DATA SHOWN below:
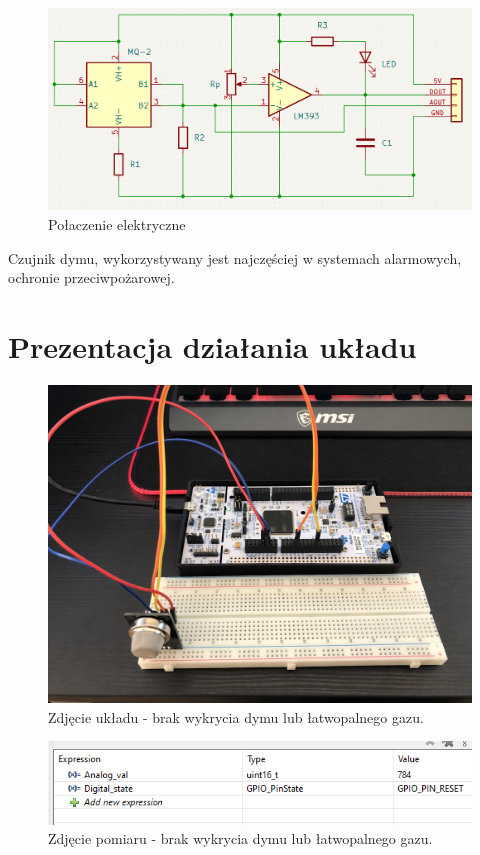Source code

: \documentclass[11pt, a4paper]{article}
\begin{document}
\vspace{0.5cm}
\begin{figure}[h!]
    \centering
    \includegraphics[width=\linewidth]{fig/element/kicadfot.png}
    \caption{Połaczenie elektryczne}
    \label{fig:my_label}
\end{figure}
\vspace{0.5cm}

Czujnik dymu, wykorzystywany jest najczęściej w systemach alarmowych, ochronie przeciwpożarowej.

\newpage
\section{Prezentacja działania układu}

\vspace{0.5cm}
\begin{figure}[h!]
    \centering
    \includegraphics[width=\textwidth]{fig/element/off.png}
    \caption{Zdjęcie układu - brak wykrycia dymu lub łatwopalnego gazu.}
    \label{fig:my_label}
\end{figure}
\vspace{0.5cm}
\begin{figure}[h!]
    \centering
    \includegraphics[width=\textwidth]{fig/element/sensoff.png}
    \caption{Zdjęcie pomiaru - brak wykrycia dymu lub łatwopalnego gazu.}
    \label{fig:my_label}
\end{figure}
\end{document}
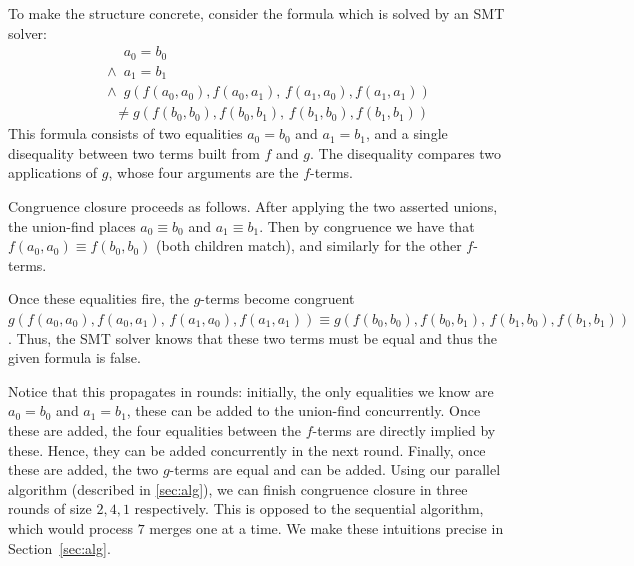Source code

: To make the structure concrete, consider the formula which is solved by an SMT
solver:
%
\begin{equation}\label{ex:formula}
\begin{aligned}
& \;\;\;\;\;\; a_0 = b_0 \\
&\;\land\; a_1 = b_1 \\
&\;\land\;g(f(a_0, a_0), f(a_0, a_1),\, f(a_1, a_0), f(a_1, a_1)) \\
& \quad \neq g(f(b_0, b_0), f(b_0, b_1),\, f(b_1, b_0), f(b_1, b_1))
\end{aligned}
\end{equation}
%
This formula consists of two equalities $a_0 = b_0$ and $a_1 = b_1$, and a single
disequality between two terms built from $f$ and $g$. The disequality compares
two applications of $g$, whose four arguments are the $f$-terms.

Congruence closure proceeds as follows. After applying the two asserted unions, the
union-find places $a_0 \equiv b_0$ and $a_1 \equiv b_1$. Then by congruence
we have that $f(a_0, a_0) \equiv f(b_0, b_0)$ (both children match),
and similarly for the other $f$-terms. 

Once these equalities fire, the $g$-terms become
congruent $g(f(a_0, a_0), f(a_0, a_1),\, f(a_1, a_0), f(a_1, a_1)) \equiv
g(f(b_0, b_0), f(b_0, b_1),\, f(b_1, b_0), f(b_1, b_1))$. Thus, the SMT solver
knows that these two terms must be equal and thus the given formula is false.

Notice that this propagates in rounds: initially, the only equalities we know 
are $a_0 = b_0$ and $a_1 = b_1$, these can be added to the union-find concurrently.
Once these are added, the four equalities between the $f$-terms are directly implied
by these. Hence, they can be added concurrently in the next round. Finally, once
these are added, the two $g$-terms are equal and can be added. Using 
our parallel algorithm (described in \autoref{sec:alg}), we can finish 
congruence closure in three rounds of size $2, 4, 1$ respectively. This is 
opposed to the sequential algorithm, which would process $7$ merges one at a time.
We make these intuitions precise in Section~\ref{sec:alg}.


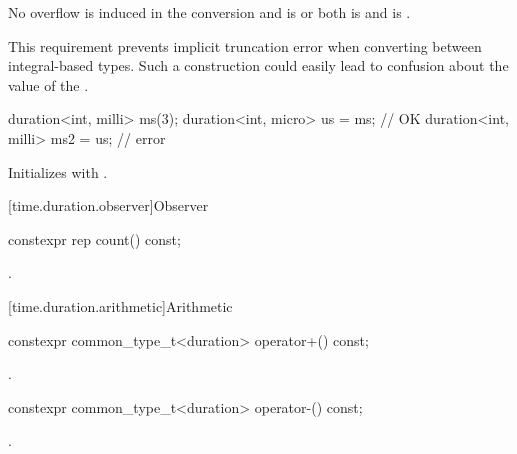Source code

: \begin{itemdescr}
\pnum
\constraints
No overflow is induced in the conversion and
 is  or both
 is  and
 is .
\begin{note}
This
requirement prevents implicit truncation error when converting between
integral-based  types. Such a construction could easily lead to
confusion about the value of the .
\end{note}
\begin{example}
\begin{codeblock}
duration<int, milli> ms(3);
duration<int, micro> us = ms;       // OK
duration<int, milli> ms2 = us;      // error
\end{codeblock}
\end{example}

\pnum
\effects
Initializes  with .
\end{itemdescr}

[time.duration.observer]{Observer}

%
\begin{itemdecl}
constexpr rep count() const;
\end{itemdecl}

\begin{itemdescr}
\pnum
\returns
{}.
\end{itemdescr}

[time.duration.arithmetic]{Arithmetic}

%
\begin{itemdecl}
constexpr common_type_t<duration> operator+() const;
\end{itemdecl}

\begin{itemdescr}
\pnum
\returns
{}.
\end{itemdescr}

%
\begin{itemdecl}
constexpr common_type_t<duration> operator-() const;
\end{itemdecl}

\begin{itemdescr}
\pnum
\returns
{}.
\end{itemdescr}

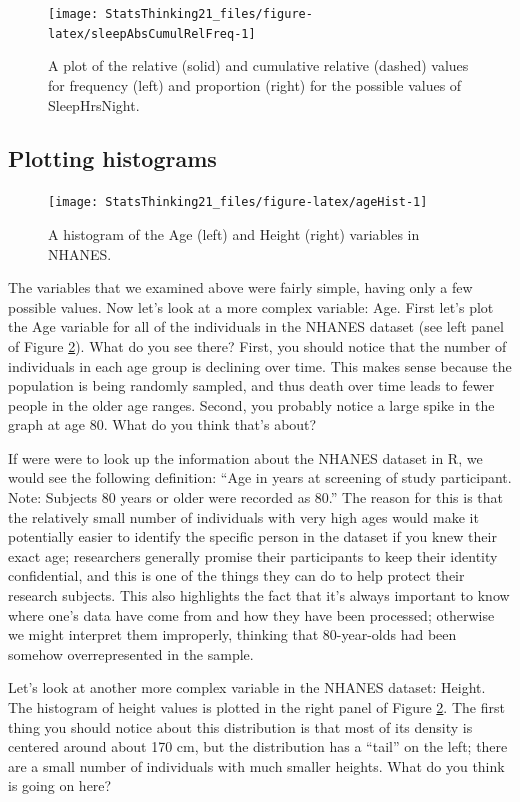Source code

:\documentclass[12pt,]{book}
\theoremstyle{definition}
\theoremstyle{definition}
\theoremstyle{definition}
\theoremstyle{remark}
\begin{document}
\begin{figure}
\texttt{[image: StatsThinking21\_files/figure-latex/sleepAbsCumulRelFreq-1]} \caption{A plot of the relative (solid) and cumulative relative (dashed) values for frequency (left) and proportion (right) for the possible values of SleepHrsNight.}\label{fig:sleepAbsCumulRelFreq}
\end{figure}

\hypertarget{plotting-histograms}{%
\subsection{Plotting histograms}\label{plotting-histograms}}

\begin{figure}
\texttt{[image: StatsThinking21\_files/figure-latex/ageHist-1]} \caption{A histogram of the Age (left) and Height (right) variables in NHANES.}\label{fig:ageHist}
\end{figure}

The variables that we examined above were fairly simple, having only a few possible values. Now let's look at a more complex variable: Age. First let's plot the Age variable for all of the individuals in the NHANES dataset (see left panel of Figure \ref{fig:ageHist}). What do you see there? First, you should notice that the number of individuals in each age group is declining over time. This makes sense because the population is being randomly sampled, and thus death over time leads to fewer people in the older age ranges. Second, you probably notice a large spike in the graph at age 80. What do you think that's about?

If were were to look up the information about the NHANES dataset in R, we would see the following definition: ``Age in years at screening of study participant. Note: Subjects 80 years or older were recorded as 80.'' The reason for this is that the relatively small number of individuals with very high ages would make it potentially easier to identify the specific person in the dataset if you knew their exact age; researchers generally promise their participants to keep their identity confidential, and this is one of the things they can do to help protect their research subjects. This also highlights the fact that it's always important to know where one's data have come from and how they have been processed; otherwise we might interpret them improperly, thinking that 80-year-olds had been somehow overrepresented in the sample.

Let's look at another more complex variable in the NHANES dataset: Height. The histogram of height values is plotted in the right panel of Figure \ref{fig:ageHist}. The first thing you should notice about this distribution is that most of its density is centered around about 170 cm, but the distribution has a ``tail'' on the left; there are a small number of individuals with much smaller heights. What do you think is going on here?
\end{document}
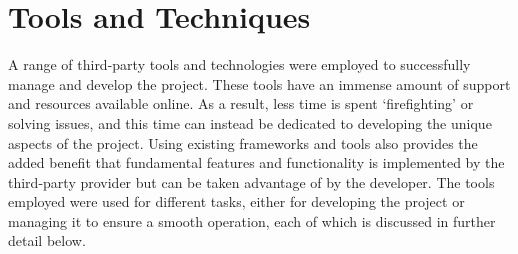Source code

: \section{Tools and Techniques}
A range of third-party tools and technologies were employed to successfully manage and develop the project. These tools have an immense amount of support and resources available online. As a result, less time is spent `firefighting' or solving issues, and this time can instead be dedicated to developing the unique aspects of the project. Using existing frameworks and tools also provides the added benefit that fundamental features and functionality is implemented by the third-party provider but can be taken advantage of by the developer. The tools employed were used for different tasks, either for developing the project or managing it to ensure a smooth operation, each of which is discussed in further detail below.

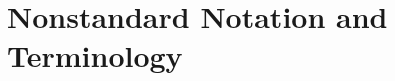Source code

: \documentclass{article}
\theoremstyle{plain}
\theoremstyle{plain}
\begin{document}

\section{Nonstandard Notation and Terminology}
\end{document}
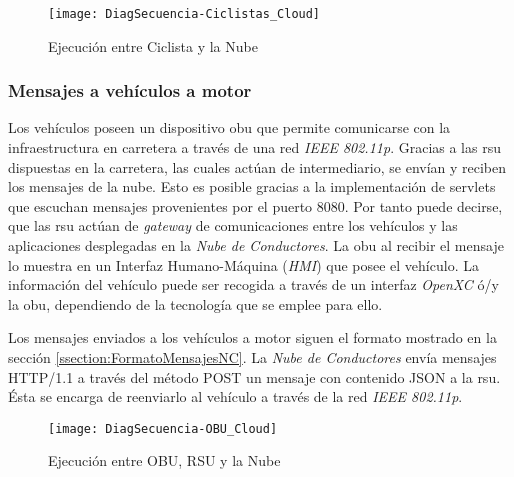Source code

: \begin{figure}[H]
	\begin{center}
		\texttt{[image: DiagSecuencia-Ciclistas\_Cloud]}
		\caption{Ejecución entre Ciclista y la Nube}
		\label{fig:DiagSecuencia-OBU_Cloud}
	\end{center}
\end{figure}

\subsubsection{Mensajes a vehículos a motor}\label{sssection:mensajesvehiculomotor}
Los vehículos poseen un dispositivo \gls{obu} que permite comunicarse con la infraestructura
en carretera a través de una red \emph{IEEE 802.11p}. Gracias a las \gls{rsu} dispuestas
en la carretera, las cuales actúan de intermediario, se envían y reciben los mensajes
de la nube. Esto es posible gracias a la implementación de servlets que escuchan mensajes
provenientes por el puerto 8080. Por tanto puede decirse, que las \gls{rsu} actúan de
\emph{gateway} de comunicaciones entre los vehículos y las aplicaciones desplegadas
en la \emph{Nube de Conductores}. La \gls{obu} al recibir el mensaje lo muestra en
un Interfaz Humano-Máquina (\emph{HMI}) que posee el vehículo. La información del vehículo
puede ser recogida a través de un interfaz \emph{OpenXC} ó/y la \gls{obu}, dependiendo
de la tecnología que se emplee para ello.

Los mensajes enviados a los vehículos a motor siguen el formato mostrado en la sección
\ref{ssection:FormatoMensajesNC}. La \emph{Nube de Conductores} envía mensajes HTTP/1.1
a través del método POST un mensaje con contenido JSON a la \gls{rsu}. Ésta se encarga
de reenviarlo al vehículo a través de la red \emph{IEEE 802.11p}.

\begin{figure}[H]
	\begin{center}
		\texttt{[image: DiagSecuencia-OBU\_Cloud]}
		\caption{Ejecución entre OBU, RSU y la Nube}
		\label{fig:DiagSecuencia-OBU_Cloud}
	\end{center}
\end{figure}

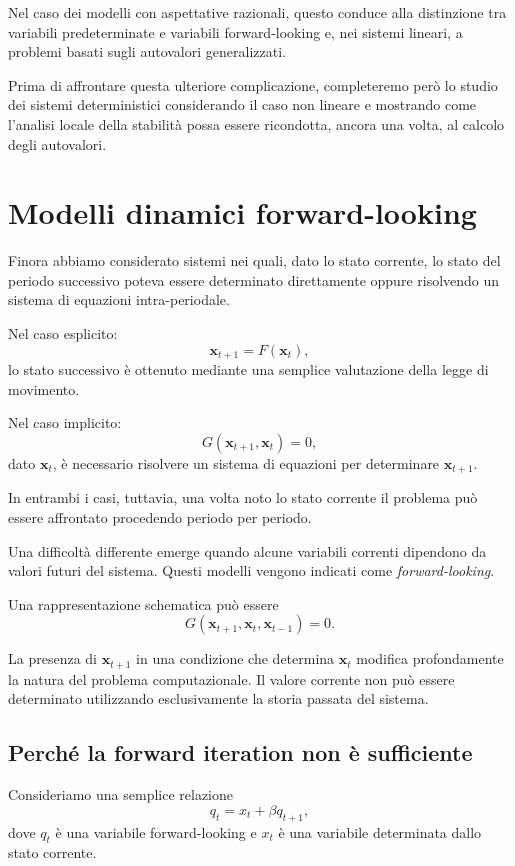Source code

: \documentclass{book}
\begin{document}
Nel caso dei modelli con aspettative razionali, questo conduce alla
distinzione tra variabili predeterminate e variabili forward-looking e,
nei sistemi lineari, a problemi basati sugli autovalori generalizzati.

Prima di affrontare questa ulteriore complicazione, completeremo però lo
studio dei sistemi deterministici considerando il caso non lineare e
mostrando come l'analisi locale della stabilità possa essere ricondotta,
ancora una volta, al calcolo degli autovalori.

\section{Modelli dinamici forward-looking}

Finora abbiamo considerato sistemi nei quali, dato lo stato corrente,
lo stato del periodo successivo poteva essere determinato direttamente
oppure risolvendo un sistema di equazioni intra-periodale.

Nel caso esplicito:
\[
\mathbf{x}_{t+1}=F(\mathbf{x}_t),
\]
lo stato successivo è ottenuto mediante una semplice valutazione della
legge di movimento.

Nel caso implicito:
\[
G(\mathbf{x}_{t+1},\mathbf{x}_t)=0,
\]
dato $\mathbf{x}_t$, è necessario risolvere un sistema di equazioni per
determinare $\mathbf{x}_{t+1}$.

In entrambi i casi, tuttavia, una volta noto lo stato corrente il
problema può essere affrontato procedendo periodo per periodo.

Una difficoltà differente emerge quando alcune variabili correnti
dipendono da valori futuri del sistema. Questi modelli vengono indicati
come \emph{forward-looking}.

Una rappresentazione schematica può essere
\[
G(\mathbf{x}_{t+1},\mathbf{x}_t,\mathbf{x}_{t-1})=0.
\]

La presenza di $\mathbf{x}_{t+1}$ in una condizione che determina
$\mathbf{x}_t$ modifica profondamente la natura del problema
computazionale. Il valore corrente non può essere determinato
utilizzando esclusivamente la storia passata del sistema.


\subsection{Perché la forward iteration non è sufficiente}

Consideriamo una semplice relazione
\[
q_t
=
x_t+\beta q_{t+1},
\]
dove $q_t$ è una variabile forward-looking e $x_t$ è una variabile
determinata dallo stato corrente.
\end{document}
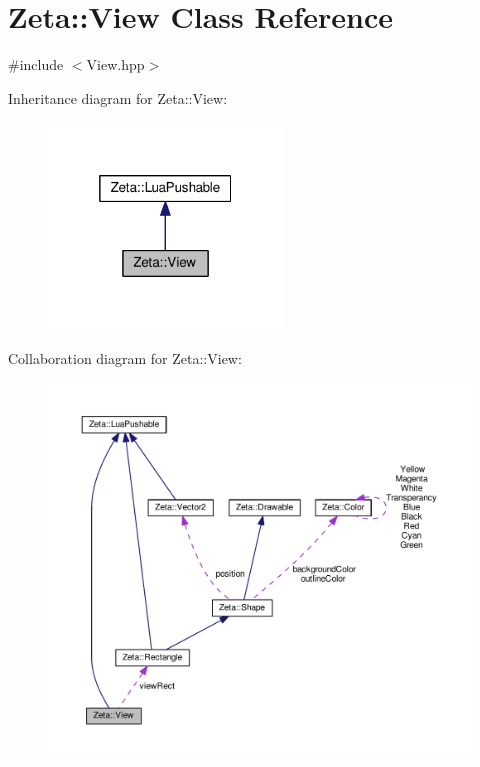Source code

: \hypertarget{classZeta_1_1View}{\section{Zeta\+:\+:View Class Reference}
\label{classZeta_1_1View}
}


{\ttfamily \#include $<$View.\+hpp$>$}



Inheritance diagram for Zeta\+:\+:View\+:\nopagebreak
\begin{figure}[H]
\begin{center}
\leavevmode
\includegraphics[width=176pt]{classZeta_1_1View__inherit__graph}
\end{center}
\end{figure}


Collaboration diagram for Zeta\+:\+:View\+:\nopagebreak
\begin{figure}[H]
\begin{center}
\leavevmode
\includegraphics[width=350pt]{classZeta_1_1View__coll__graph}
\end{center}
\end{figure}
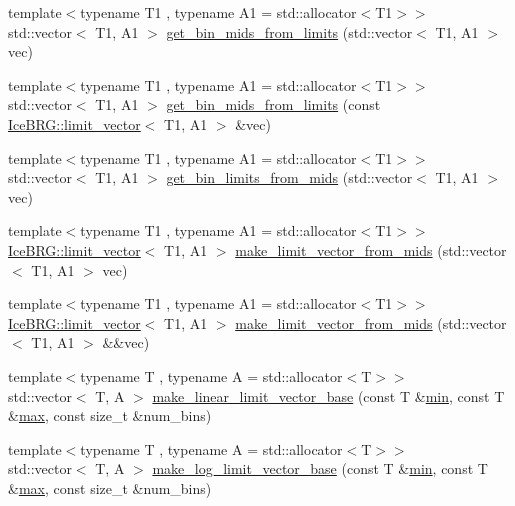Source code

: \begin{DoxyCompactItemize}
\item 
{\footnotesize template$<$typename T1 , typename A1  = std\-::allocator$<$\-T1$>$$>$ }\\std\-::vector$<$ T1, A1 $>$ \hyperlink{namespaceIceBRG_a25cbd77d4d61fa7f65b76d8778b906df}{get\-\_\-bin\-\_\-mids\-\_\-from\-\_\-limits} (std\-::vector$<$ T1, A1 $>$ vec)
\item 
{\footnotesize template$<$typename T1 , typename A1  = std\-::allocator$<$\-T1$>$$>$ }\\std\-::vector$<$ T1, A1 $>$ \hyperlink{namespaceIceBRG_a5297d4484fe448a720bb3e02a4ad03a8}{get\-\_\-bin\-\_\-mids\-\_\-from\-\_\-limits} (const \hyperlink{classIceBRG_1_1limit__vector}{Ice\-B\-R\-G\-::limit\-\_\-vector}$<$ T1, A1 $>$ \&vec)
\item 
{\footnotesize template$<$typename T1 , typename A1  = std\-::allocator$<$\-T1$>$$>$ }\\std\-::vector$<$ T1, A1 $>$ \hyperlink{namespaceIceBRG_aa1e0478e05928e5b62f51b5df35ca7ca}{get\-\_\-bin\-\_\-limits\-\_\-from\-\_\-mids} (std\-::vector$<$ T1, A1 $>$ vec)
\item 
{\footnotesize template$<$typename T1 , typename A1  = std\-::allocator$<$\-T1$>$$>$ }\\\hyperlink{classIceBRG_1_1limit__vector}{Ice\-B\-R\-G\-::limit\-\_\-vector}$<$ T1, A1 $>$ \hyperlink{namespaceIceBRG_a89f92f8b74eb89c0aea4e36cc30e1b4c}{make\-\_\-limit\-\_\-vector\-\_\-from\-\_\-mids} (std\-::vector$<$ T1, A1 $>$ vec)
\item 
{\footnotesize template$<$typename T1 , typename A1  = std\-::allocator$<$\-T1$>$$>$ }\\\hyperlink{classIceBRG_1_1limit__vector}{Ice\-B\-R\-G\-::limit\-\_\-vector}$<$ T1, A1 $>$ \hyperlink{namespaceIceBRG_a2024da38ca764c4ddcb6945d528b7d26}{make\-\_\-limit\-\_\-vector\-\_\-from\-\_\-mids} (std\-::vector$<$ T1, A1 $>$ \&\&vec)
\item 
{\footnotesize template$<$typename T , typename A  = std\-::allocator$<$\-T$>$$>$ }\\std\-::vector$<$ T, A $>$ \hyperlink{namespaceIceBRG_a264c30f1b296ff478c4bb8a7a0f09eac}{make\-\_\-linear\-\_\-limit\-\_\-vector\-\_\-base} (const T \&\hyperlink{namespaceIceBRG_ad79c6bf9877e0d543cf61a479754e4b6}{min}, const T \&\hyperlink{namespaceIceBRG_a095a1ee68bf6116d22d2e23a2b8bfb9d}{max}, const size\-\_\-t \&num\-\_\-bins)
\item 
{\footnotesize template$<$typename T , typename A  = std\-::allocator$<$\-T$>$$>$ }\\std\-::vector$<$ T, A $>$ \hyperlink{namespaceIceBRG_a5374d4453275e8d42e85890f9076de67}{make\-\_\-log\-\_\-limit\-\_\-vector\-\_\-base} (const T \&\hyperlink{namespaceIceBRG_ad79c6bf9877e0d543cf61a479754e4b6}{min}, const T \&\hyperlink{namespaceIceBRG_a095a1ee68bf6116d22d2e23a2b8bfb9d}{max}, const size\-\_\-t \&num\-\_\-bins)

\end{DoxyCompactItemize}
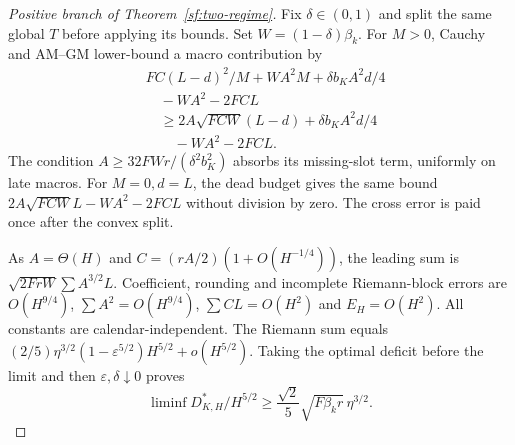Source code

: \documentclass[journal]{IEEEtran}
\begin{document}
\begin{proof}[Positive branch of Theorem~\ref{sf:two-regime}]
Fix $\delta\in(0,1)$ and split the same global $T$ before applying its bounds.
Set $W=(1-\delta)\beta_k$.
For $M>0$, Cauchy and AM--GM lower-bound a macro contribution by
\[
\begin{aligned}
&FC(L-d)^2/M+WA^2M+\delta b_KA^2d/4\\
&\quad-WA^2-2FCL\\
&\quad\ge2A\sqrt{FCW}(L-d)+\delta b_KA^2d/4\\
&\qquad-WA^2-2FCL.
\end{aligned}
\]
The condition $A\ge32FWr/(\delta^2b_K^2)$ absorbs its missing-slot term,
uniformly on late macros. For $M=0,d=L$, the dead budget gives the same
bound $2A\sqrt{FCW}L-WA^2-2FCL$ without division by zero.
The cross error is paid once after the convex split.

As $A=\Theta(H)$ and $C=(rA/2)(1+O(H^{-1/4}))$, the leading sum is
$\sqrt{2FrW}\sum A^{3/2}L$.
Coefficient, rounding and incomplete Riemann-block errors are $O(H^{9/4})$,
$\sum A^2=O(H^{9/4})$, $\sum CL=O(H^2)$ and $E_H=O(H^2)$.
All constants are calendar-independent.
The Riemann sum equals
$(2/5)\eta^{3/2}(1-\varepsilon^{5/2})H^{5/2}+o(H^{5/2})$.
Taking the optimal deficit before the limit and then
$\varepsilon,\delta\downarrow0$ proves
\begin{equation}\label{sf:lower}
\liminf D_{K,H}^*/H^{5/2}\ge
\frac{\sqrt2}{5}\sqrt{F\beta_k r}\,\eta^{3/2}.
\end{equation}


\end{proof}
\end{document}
End of DATA SHOWN.
__PROMPT__:
Find how many of the lines above have the word "Using" in them. State only that number.

__FINISHED EXERCISE__:
2